Collected data:
_ _ _ _
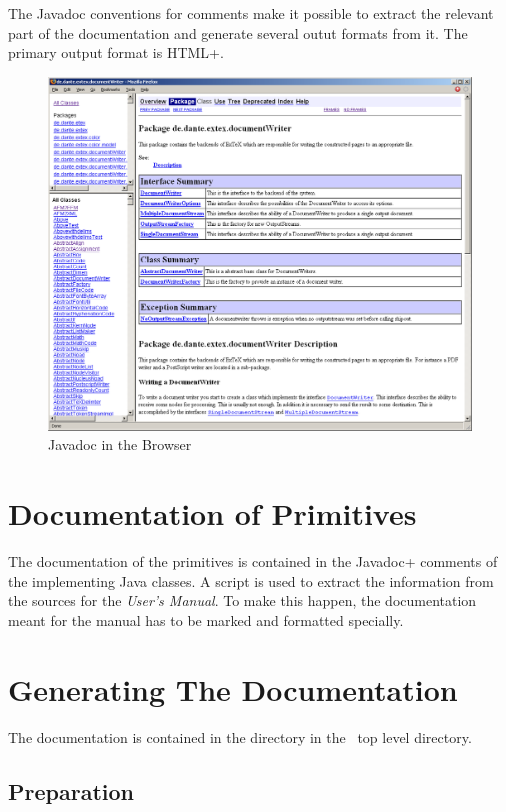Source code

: The Javadoc conventions for comments make it possible to extract the
relevant part of the documentation and generate several outut formats
from it. The primary output format is \+HTML+.
\begin{figure}[tbh]
  \centering
  \includegraphics[scale=.33]{image/javadoc}
  \caption{Javadoc in the Browser}\label{fig:eclipse-javadoc}
\end{figure}


\section{Documentation of Primitives}

The documentation of the primitives is contained in the \+Javadoc+
comments of the implementing Java classes. A script is used to extract
the information from the sources for the \textit{User's Manual}. To
make this happen, the documentation meant for the manual has to be
marked and formatted specially.

\INCOMPLETE


\section{Generating The Documentation}

The documentation is contained in the directory  in the
\ExTeX\ top level directory.

\subsection{Preparation}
_ _ _ _
> _Work to be completed_
Include both ends. Return the line holding "The documentation of" and all lines after it in the records above, exactly as written.

> _Result for this task_
The documentation of the primitives is contained in the \+Javadoc+
comments of the implementing Java classes. A script is used to extract
the information from the sources for the \textit{User's Manual}. To
make this happen, the documentation meant for the manual has to be
marked and formatted specially.

\INCOMPLETE


\section{Generating The Documentation}

The documentation is contained in the directory  in the
\ExTeX\ top level directory.

\subsection{Preparation}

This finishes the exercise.